Jeff Goldblum is 61. In person, even more than on screen, he looks, say, 48—tops. What keeps this inimitable, endlessly entertaining actor so spry and svelte that he can slip into off-the-rack Margiela suits? According to him, it's a steady intake of greens (chopped or liquefied), and a steady output of comically articulate work, like the kind he delivers in Wes Anderson's The Grand Budapest Hotel (in theaters now) and Roger Michell's Le Week-End (opening March 14 in limited release).
Catching up with DETAILS at Soho's Crosby Street Hotel (after our first chat at Budapest's Berlin premiere), Goldblum took the reins and kicked off the conversation himself, opening the door for a spirited, freewheeling chat about music, salad-making techniques, and, of course, style.
JEFF GOLDBLUM: What's your name?
DETAILS: I'm Kurt.
JEFF GOLDBLUM: K-U-R-T? You don't know a singer named Kurt Elling, do you?
DETAILS: I don't.
JEFF GOLDBLUM: Oh, I recommend that you do, especially if you like jazz, He's a well-respected jazz singer. Look up Kurt Elling.
DETAILS: I'll do that. I know you like jazz; you're a jazz pianist, right?
JEFF GOLDBLUM: I am. A hobbyist. But I love it. I play daily just for fun, and I play out and about once a week whenever I'm not working, currently, at Rockwell, which I invite you to come to. It's a place in Los Feliz by my house in L.A.
DETAILS: If you weren't a professional actor, would you have been a professional musician?
JEFF GOLDBLUM: I'm barely a professional anything, but I like playing, I know that. I like the idea of being an amateur anything, which I think is just for the love of it. I think I'm an amateur actor, and yeah, I do love music.
DETAILS: Who makes your suit?
JEFF GOLDBLUM: Margiela.
DETAILS: And Margiela made the suit you were wearing at the Berlin Film Festival. A blue suit. I don't think you'd even hemmed the pants yet.

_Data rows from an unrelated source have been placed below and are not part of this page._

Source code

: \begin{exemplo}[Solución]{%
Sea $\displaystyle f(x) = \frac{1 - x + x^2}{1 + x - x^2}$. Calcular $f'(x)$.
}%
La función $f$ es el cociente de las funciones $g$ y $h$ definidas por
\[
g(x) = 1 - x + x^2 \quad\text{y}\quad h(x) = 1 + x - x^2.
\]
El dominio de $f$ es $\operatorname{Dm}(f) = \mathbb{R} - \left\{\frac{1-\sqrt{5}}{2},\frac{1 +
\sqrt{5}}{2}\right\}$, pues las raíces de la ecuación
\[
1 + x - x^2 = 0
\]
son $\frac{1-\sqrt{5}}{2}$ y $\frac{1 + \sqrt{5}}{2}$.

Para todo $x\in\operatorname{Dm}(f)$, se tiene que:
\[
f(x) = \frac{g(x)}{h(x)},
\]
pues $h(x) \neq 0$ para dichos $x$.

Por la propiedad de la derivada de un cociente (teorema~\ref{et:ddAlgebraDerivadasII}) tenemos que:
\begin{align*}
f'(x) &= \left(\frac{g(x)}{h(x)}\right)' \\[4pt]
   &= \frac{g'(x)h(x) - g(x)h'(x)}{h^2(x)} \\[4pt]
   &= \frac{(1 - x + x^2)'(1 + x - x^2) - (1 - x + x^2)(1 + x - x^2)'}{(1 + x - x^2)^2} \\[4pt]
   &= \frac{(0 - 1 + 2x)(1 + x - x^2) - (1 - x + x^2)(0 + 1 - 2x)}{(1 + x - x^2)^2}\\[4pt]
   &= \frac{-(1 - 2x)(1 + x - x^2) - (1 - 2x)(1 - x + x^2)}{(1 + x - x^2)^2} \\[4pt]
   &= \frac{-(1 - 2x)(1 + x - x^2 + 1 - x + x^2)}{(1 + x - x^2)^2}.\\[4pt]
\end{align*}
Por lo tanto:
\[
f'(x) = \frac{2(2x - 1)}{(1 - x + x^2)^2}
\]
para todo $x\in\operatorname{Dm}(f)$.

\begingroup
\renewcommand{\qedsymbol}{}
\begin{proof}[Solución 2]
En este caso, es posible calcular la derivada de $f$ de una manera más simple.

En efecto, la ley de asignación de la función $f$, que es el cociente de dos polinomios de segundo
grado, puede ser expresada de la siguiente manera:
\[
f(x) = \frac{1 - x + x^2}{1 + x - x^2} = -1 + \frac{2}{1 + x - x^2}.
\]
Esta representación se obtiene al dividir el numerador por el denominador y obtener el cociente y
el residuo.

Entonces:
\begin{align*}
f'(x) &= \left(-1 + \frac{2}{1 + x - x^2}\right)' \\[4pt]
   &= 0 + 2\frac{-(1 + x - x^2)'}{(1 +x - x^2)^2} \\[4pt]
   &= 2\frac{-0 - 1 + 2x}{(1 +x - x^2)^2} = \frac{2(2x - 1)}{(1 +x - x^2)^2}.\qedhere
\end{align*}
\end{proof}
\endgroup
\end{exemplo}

JEFF GOLDBLUM: As I haven't here!
DETAILS: Why is that?
JEFF GOLDBLUM: Because they seemed, off the rack, to come to the right length, and I didn't want to fool with them. And there's something so aesthetically right about them. I didn't fool with anything. That's why Margiela is particularly good for me. This waist was perfect exactly like it was off the rack. And the length of the pants! So I thought it was great—give it to me, I'll wear it today. How do you like this watch? What do you think about that?
DETAILS: Who makes it?
JEFF GOLDBLUM: Max Bill.
DETAILS: And the glasses?
JEFF GOLDBLUM: Tart Optical.
DETAILS: You had a clear pair in Berlin.
JEFF GOLDBLUM: Also Tart Optical.
DETAILS: A company you swear by?
JEFF GOLDBLUM: I like them. They're very nice and they donate these to me, and then I get my prescription put in. They're vintage-y and kind of retro.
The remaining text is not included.